WHAT THE TASK ASKS =
Your reply must consist of the data below, reproduced character for character.

[Dataset entries]
- Opening Delimiter -

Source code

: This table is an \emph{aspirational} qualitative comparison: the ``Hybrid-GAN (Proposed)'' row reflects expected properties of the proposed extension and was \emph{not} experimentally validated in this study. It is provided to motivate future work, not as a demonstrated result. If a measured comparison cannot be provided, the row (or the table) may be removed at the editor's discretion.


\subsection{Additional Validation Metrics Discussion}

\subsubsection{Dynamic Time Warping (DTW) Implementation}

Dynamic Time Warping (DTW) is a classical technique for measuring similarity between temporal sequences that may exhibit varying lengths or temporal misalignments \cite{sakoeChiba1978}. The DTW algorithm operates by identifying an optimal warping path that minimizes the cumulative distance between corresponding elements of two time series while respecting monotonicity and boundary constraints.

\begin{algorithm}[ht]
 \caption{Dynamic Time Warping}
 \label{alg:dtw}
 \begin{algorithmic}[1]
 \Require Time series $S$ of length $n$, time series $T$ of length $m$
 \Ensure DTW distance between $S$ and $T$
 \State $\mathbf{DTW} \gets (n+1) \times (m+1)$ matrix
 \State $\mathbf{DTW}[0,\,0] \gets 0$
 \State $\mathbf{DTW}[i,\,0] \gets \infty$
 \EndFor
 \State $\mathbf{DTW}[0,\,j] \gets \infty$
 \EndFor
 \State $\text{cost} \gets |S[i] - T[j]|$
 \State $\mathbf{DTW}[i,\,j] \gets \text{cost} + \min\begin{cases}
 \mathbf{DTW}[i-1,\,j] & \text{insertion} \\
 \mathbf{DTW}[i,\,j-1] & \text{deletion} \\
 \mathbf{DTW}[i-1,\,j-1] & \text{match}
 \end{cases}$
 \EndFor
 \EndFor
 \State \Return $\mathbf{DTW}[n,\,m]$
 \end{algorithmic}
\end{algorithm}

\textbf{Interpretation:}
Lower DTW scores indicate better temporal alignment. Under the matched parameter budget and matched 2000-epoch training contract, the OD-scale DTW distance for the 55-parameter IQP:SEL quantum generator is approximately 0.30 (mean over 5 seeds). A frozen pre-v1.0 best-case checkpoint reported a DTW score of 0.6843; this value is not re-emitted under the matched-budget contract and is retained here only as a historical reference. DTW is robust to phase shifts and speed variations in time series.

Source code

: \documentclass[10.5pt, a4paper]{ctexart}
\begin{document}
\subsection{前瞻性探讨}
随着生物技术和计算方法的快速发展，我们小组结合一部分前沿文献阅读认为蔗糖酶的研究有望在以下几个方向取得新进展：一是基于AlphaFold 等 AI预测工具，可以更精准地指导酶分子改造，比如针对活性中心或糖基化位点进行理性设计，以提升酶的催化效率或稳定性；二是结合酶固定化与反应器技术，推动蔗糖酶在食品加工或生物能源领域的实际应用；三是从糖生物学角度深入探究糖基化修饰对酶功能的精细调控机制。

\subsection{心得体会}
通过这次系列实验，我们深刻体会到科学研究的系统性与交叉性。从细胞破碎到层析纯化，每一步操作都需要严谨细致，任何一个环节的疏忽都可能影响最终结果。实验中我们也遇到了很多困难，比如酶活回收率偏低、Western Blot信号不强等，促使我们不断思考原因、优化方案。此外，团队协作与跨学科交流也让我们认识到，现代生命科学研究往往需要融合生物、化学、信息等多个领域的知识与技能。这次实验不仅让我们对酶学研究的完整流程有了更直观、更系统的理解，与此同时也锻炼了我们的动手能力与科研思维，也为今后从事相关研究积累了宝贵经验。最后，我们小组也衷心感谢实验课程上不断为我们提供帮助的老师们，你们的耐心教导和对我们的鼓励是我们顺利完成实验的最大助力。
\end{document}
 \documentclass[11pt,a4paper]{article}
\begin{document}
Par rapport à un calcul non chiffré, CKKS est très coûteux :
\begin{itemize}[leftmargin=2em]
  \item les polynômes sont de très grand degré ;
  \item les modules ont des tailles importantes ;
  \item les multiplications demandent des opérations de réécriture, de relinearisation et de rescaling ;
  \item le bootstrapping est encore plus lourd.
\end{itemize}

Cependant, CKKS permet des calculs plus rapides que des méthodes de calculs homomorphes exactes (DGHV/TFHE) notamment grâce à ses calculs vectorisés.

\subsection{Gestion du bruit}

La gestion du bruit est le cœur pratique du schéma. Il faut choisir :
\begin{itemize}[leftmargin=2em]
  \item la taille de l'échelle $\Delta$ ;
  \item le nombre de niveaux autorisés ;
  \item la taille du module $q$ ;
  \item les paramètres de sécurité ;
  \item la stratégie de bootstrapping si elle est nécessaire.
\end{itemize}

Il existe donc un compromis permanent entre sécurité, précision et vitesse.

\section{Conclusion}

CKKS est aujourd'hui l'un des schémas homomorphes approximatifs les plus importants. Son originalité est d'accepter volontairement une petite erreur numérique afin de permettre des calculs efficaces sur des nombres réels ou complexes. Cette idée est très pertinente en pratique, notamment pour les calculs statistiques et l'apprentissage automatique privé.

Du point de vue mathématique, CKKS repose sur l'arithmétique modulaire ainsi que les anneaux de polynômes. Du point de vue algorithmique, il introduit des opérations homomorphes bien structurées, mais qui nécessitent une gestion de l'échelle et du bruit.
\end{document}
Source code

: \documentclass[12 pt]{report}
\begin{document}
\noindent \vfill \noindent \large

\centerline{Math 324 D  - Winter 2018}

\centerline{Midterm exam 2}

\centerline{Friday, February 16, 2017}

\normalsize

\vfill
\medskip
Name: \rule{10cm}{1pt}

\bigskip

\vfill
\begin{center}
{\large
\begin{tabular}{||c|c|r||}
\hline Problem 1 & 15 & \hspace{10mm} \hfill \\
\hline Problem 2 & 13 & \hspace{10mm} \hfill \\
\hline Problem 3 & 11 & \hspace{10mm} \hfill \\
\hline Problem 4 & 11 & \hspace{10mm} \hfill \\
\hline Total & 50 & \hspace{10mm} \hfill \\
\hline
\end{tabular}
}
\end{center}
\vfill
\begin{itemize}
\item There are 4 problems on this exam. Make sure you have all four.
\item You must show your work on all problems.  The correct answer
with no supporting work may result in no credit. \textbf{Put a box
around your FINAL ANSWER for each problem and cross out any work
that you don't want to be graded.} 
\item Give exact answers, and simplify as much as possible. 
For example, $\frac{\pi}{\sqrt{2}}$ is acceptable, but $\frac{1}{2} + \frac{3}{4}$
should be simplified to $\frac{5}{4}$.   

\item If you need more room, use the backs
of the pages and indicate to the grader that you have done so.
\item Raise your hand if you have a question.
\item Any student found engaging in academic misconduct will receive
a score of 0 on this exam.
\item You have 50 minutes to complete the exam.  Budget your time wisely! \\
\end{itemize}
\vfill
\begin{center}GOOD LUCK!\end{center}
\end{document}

- Closing Delimiter -

REPLY =
Source code

: This table is an \emph{aspirational} qualitative comparison: the ``Hybrid-GAN (Proposed)'' row reflects expected properties of the proposed extension and was \emph{not} experimentally validated in this study. It is provided to motivate future work, not as a demonstrated result. If a measured comparison cannot be provided, the row (or the table) may be removed at the editor's discretion.


\subsection{Additional Validation Metrics Discussion}

\subsubsection{Dynamic Time Warping (DTW) Implementation}

Dynamic Time Warping (DTW) is a classical technique for measuring similarity between temporal sequences that may exhibit varying lengths or temporal misalignments \cite{sakoeChiba1978}. The DTW algorithm operates by identifying an optimal warping path that minimizes the cumulative distance between corresponding elements of two time series while respecting monotonicity and boundary constraints.

\begin{algorithm}[ht]
 \caption{Dynamic Time Warping}
 \label{alg:dtw}
 \begin{algorithmic}[1]
 \Require Time series $S$ of length $n$, time series $T$ of length $m$
 \Ensure DTW distance between $S$ and $T$
 \State $\mathbf{DTW} \gets (n+1) \times (m+1)$ matrix
 \State $\mathbf{DTW}[0,\,0] \gets 0$
 \State $\mathbf{DTW}[i,\,0] \gets \infty$
 \EndFor
 \State $\mathbf{DTW}[0,\,j] \gets \infty$
 \EndFor
 \State $\text{cost} \gets |S[i] - T[j]|$
 \State $\mathbf{DTW}[i,\,j] \gets \text{cost} + \min\begin{cases}
 \mathbf{DTW}[i-1,\,j] & \text{insertion} \\
 \mathbf{DTW}[i,\,j-1] & \text{deletion} \\
 \mathbf{DTW}[i-1,\,j-1] & \text{match}
 \end{cases}$
 \EndFor
 \EndFor
 \State \Return $\mathbf{DTW}[n,\,m]$
 \end{algorithmic}
\end{algorithm}

\textbf{Interpretation:}
Lower DTW scores indicate better temporal alignment. Under the matched parameter budget and matched 2000-epoch training contract, the OD-scale DTW distance for the 55-parameter IQP:SEL quantum generator is approximately 0.30 (mean over 5 seeds). A frozen pre-v1.0 best-case checkpoint reported a DTW score of 0.6843; this value is not re-emitted under the matched-budget contract and is retained here only as a historical reference. DTW is robust to phase shifts and speed variations in time series.

Source code

: \documentclass[10.5pt, a4paper]{ctexart}
\begin{document}
\subsection{前瞻性探讨}
随着生物技术和计算方法的快速发展，我们小组结合一部分前沿文献阅读认为蔗糖酶的研究有望在以下几个方向取得新进展：一是基于AlphaFold 等 AI预测工具，可以更精准地指导酶分子改造，比如针对活性中心或糖基化位点进行理性设计，以提升酶的催化效率或稳定性；二是结合酶固定化与反应器技术，推动蔗糖酶在食品加工或生物能源领域的实际应用；三是从糖生物学角度深入探究糖基化修饰对酶功能的精细调控机制。

\subsection{心得体会}
通过这次系列实验，我们深刻体会到科学研究的系统性与交叉性。从细胞破碎到层析纯化，每一步操作都需要严谨细致，任何一个环节的疏忽都可能影响最终结果。实验中我们也遇到了很多困难，比如酶活回收率偏低、Western Blot信号不强等，促使我们不断思考原因、优化方案。此外，团队协作与跨学科交流也让我们认识到，现代生命科学研究往往需要融合生物、化学、信息等多个领域的知识与技能。这次实验不仅让我们对酶学研究的完整流程有了更直观、更系统的理解，与此同时也锻炼了我们的动手能力与科研思维，也为今后从事相关研究积累了宝贵经验。最后，我们小组也衷心感谢实验课程上不断为我们提供帮助的老师们，你们的耐心教导和对我们的鼓励是我们顺利完成实验的最大助力。
\end{document}
 \documentclass[11pt,a4paper]{article}
\begin{document}
Par rapport à un calcul non chiffré, CKKS est très coûteux :
\begin{itemize}[leftmargin=2em]
  \item les polynômes sont de très grand degré ;
  \item les modules ont des tailles importantes ;
  \item les multiplications demandent des opérations de réécriture, de relinearisation et de rescaling ;
  \item le bootstrapping est encore plus lourd.
\end{itemize}

Cependant, CKKS permet des calculs plus rapides que des méthodes de calculs homomorphes exactes (DGHV/TFHE) notamment grâce à ses calculs vectorisés.

\subsection{Gestion du bruit}

La gestion du bruit est le cœur pratique du schéma. Il faut choisir :
\begin{itemize}[leftmargin=2em]
  \item la taille de l'échelle $\Delta$ ;
  \item le nombre de niveaux autorisés ;
  \item la taille du module $q$ ;
  \item les paramètres de sécurité ;
  \item la stratégie de bootstrapping si elle est nécessaire.
\end{itemize}

Il existe donc un compromis permanent entre sécurité, précision et vitesse.

\section{Conclusion}

CKKS est aujourd'hui l'un des schémas homomorphes approximatifs les plus importants. Son originalité est d'accepter volontairement une petite erreur numérique afin de permettre des calculs efficaces sur des nombres réels ou complexes. Cette idée est très pertinente en pratique, notamment pour les calculs statistiques et l'apprentissage automatique privé.

Du point de vue mathématique, CKKS repose sur l'arithmétique modulaire ainsi que les anneaux de polynômes. Du point de vue algorithmique, il introduit des opérations homomorphes bien structurées, mais qui nécessitent une gestion de l'échelle et du bruit.
\end{document}
Source code

: \documentclass[12 pt]{report}
\begin{document}
\noindent \vfill \noindent \large

\centerline{Math 324 D  - Winter 2018}

\centerline{Midterm exam 2}

\centerline{Friday, February 16, 2017}

\normalsize

\vfill
\medskip
Name: \rule{10cm}{1pt}

\bigskip

\vfill
\begin{center}
{\large
\begin{tabular}{||c|c|r||}
\hline Problem 1 & 15 & \hspace{10mm} \hfill \\
\hline Problem 2 & 13 & \hspace{10mm} \hfill \\
\hline Problem 3 & 11 & \hspace{10mm} \hfill \\
\hline Problem 4 & 11 & \hspace{10mm} \hfill \\
\hline Total & 50 & \hspace{10mm} \hfill \\
\hline
\end{tabular}
}
\end{center}
\vfill
\begin{itemize}
\item There are 4 problems on this exam. Make sure you have all four.
\item You must show your work on all problems.  The correct answer
with no supporting work may result in no credit. \textbf{Put a box
around your FINAL ANSWER for each problem and cross out any work
that you don't want to be graded.} 
\item Give exact answers, and simplify as much as possible. 
For example, $\frac{\pi}{\sqrt{2}}$ is acceptable, but $\frac{1}{2} + \frac{3}{4}$
should be simplified to $\frac{5}{4}$.   

\item If you need more room, use the backs
of the pages and indicate to the grader that you have done so.
\item Raise your hand if you have a question.
\item Any student found engaging in academic misconduct will receive
a score of 0 on this exam.
\item You have 50 minutes to complete the exam.  Budget your time wisely! \\
\end{itemize}
\vfill
\begin{center}GOOD LUCK!\end{center}
\end{document}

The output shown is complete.